To cut to the chase, I participated in the NYPC Code Battle 2025 Finals and secured the silver award(3rd place). I’d like to share my experience and our team’s strategies for each of the problems/games.

NYPC Code Battle 2025 is a special programming competition hosted by Nexon, a major game company in South Korea. Their annual competitive programming contest, NYPC, has just reached its 10th anniversary, so they decided to host an extra competition(Code battle) this year. Code battle has a unique twist compared to other competitive programming contests: instead of solving traditional algorithmic problems, participants build an agent that is capable of playing the given 2-player game, and compete against other participants’ agents. However the usage of GPU was disallowed to prevent copy-pasting deep learning models, so the competition mostly revolved around traditional AI techniques such as minimax, alpha-beta pruning, Monte Carlo Tree Search(MCTS), and classic reinforcement learning.

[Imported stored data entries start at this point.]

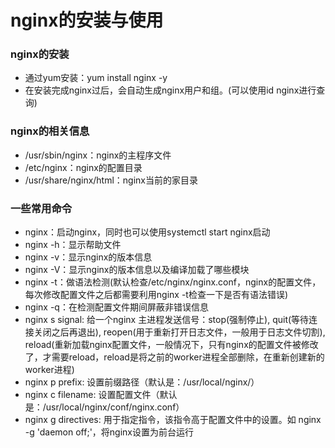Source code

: # nginx的安装与使用
### nginx的安装
- 通过yum安装：yum install nginx -y
- 在安装完成nginx过后，会自动生成nginx用户和组。(可以使用id nginx进行查询)

### nginx的相关信息
- /usr/sbin/nginx：nginx的主程序文件
- /etc/nginx：nginx的配置目录
- /usr/share/nginx/html：nginx当前的家目录

### 一些常用命令
- nginx：启动nginx，同时也可以使用systemctl start nginx启动
- nginx -h：显示帮助文件
- nginx -v：显示nginx的版本信息
- nginx -V：显示nginx的版本信息以及编译加载了哪些模块
- nginx -t：做语法检测(默认检查/etc/nginx/nginx.conf，nginx的配置文件，每次修改配置文件之后都需要利用nginx -t检查一下是否有语法错误)
- nginx -q：在检测配置文件期间屏蔽非错误信息
- nginx s signal: 给一个nginx 主进程发送信号：stop(强制停止), quit(等待连接关闭之后再退出), reopen(用于重新打开日志文件，一般用于日志文件切割), reload(重新加载nginx配置文件，一般情况下，只有nginx的配置文件被修改了，才需要reload，reload是将之前的worker进程全部删除，在重新创建新的worker进程)
- nginx p prefix: 设置前缀路径（默认是：/usr/local/nginx/）
- nginx c filename: 设置配置文件（默认是：/usr/local/nginx/conf/nginx.conf）
- nginx g directives: 用于指定指令，该指令高于配置文件中的设置。如 nginx -g 'daemon off;'，将nginx设置为前台运行
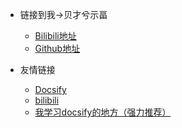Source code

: <!-- _navbar.md -->

* 链接到我->贝才兮示畐
  * [Bilibili地址](https://space.bilibili.com/3546597247945633)
  * [Github地址](https://github.com/Fortune-Liu)


* 友情链接
  * [Docsify](https://docsify.js.org/#/)
  * [bilibili](https://www.bilibili.com/)
  * [我学习docsify的地方（强力推荐）](https://www.cnblogs.com/Can-daydayup/p/15413267.html)
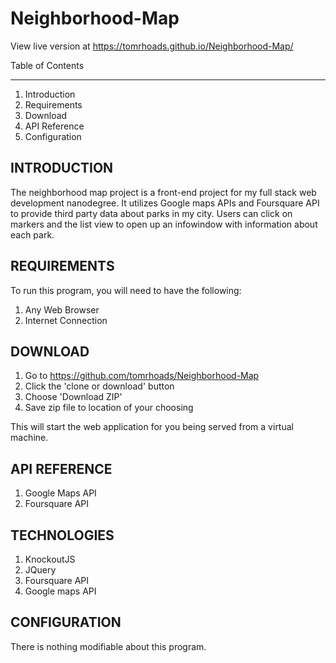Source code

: # Neighborhood-Map

View live version at https://tomrhoads.github.io/Neighborhood-Map/

Table of Contents
_________________

1. Introduction
2. Requirements
3. Download
4. API Reference
5. Configuration

INTRODUCTION
------------

The neighborhood map project is a front-end project for my full stack web development nanodegree.  It utilizes Google maps APIs and Foursquare API to provide third party data about parks in my city.  Users can click on markers and the list view to open up an infowindow with information about each park.  


REQUIREMENTS 
------------

To run this program, you will need to have the following:

1. Any Web Browser
2. Internet Connection


DOWNLOAD
------------

1.  Go to https://github.com/tomrhoads/Neighborhood-Map
2.  Click the 'clone or download' button
3.  Choose 'Download ZIP'
4.  Save zip file to location of your choosing 

This will start the web application for you being served from a virtual machine.

API REFERENCE
------------
1.  Google Maps API
2.  Foursquare API

TECHNOLOGIES 
-------------

1.  KnockoutJS
2.  JQuery
3.  Foursquare API
4.  Google maps API

CONFIGURATION 
-------------

There is nothing modifiable about this program.
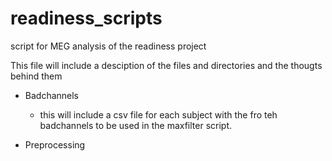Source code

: readiness_scripts
=================

script for MEG analysis of the readiness project

This file will include a desciption of the files and directories and the thougts behind them

- Badchannels
  - this will include a csv file for each subject with the fro teh badchannels to be used in the maxfilter script.

- Preprocessing 
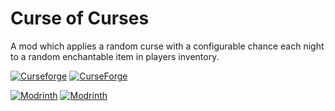 # Curse of Curses
A mod which applies a random curse with a configurable chance each night to a random enchantable item in players
inventory.

[![Curseforge](http://cf.way2muchnoise.eu/versions/For%20MC_382881_all.svg)](https://www.curseforge.com/minecraft/mc-mods/curse-of-curses)
[![CurseForge](http://cf.way2muchnoise.eu/full_382881_downloads.svg)](https://www.curseforge.com/minecraft/mc-mods/curse-of-curses)

[![Modrinth](https://img.shields.io/modrinth/game-versions/HMcaBYVS?color=00AF5C&label=modrinth&logo=modrinth)](https://modrinth.com/mod/curse-of-curses)
[![Modrinth](https://img.shields.io/modrinth/dt/HMcaBYVS?color=00AF5C&logo=modrinth)](https://modrinth.com/mod/curse-of-curses)
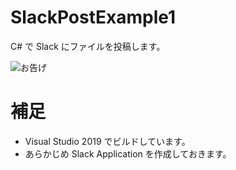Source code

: # SlackPostExample1

C# で Slack にファイルを投稿します。

![お告げ](blob/main/.images/お告げ.png)

# 補足

* Visual Studio 2019 でビルドしています。
* あらかじめ Slack Application を作成しておきます。

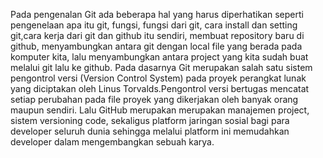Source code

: Pada pengenalan Git ada beberapa hal yang harus diperhatikan seperti pengenelaan apa itu git, fungsi, fungsi dari git, cara install dan setting git,cara kerja dari git dan github itu sendiri, membuat repository baru di github, menyambungkan antara git dengan local file yang berada pada komputer kita, lalu menyambungkan antara project yang kita sudah buat melalui git lalu ke github. Pada dasarnya Git merupakan salah satu sistem pengontrol versi (Version Control System) pada proyek perangkat lunak yang diciptakan oleh Linus Torvalds.Pengontrol versi bertugas mencatat setiap perubahan pada file proyek yang dikerjakan oleh banyak orang maupun sendiri. Lalu GitHub merupakan merupakan manajemen project, sistem versioning code, sekaligus platform jaringan sosial bagi para developer seluruh dunia sehingga melalui platform ini memudahkan developer dalam mengembangkan sebuah karya.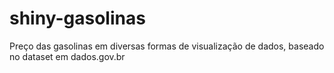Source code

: # shiny-gasolinas
Preço das gasolinas em diversas formas de visualização de dados, baseado no dataset em dados.gov.br
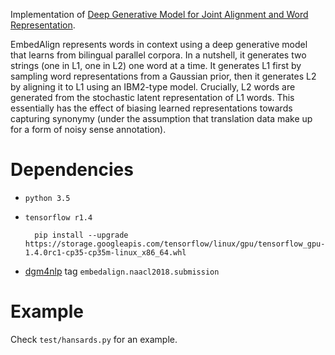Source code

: Implementation of [Deep Generative Model for Joint Alignment and Word Representation](https://arxiv.org/abs/1802.05883).

EmbedAlign represents words in context using a deep generative model that learns from bilingual parallel corpora. 
In a nutshell, it generates two strings (one in L1, one in L2) one word at a time. It generates L1 first by sampling word representations from a Gaussian prior, 
then it generates L2 by aligning it to L1 using an IBM2-type model. Crucially, L2 words are generated from the stochastic latent representation of L1 words. 
This essentially has the effect of biasing learned representations towards capturing synonymy (under the assumption that translation data make up for a form of
noisy sense annotation). 


# Dependencies

* `python 3.5`
* `tensorflow r1.4`

        pip install --upgrade https://storage.googleapis.com/tensorflow/linux/gpu/tensorflow_gpu-1.4.0rc1-cp35-cp35m-linux_x86_64.whl

* [dgm4nlp](https://github.com/uva-slpl/dgm4nlp) tag `embedalign.naacl2018.submission`

# Example

Check `test/hansards.py` for an example.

Testing round - Apple Game

The game for the testing round was a twist on the famous Apple Game which went viral in korea a few months ago. Instead of being a single-player game, it was modified to be a 2-player game where both players compete to “claim more spots” in the grid by collecting apples within a rectangular subgrid that sums up to exactly 10. Each player would take their own turn to select such a rectangular subgrid if there were any valid such subgrids, and then claim all the spots in that subgrid. The game ends when neither player can make a valid move, and the player who has claimed more spots wins. Naturally re-claiming a taken spot is also allowed if you could choose a valid overlapping subgrid, so the game was quite interesting.

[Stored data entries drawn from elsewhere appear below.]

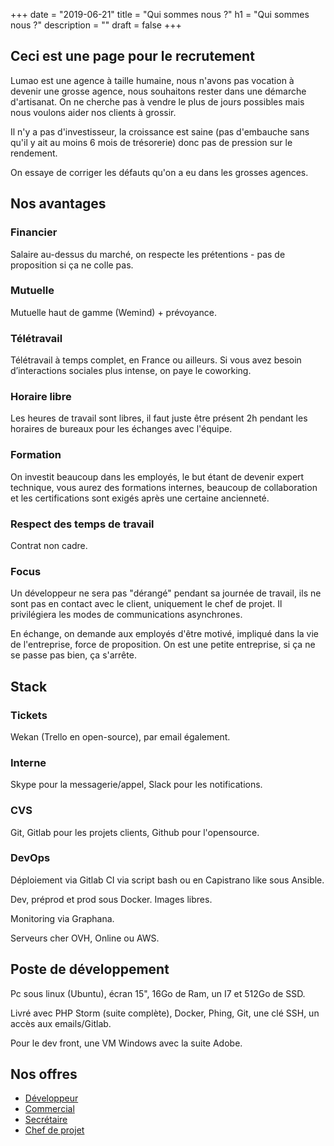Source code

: +++
date = "2019-06-21"
title = "Qui sommes nous ?"
h1 = "Qui sommes nous ?"
description = ""
draft = false
+++

## Ceci est une page pour le recrutement

Lumao est une agence à taille humaine, nous n'avons pas vocation à devenir une grosse agence, nous souhaitons rester 
dans une démarche d'artisanat. On ne cherche pas à vendre le plus de jours possibles mais nous voulons aider nos clients
à grossir.

Il n'y a pas d'investisseur, la croissance est saine (pas d'embauche sans qu'il y ait au moins 6 mois de trésorerie)
donc pas de pression sur le rendement.

On essaye de corriger les défauts qu'on a eu dans les grosses agences.

## Nos avantages

### Financier

Salaire au-dessus du marché, on respecte les prétentions - pas de proposition si ça ne colle pas.

### Mutuelle

Mutuelle haut de gamme (Wemind) + prévoyance.

### Télétravail

Télétravail à temps complet, en France ou ailleurs. Si vous avez besoin d’interactions sociales plus intense, on paye
le coworking.

### Horaire libre

Les heures de travail sont libres, il faut juste être présent 2h pendant les horaires de bureaux pour les échanges avec l'équipe.

### Formation

On investit beaucoup dans les employés, le but étant de devenir expert technique, vous aurez des formations internes,
beaucoup de collaboration et les certifications sont exigés après une certaine ancienneté.

### Respect des temps de travail

Contrat non cadre.

### Focus

Un développeur ne sera pas "dérangé" pendant sa journée de travail, ils ne sont pas en contact avec le client, uniquement
le chef de projet. Il privilégiera les modes de communications asynchrones.

En échange, on demande aux employés d'être motivé, impliqué dans la vie de l'entreprise, force de proposition. On est une
petite entreprise, si ça ne se passe pas bien, ça s'arrête.

## Stack

### Tickets

Wekan (Trello en open-source), par email également.

### Interne

Skype pour la messagerie/appel, Slack pour les notifications.

### CVS

Git, Gitlab pour les projets clients, Github pour l'opensource.

### DevOps

Déploiement via Gitlab CI via script bash ou en Capistrano like sous Ansible.

Dev, préprod et prod sous Docker. Images libres.

Monitoring via Graphana.

Serveurs cher OVH, Online ou AWS.

## Poste de développement

Pc sous linux (Ubuntu), écran 15", 16Go de Ram, un I7 et 512Go de SSD.

Livré avec PHP Storm (suite complète), Docker, Phing, Git, une clé SSH, un accès aux emails/Gitlab.

Pour le dev front, une VM Windows avec la suite Adobe.

## Nos offres

- [Développeur](/post/job-magento/)
- [Commercial](/post/job-bizdev/)
- [Secrétaire](/post/job-secretaire/)
- [Chef de projet](/post/job-cdp/)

As you could probably imagine, the game tree was huge, so we implemented a basic alpha-beta pruning agent with a heuristic evaluation function that considered the number of remaining valid moves for both players. Since it was just a testing round, we didn’t put too much effort into optimizing the agent, but it was sufficient to help us warm up and perform well against the testing agent. I heavily doubt that our solution was actually somewhat competitive, but it gave us a good idea of what we should expect in the prelims/finals.

Preliminaries - Yacht Auction

You can click on the image above to watch a korean video explanation of the game

Yacht Auction is another game with a twist based on the popular dice game Yacht(also known as Yahtzee). In Yacht Auction, the table rolls two sets of 5 dice each turn, and both players secretly bid on one of the two sets of dice. If their bid targets match, the higher bidder wins the dice set and the loser takes the other. Otherwise, both players take their own bid’s dice set. Note that if you lose a bid, you actually get a double refund on the amount you bid, which introduces another little twist into your bidding strategy. After each round, each of the players update their scores based on the standard Yacht scoring rules and openly share the results. The game continues for a total of 13 rounds, and at the end of the game, both players calculate their scores based on the standard Yacht scoring rules. There are a few other details, such as the first round not having a scoring phase so that each player maintains a dice hand of 10 dice throughout the game(which is revealed to each player), excluding the last round where both players must use all their remaining dice to bid.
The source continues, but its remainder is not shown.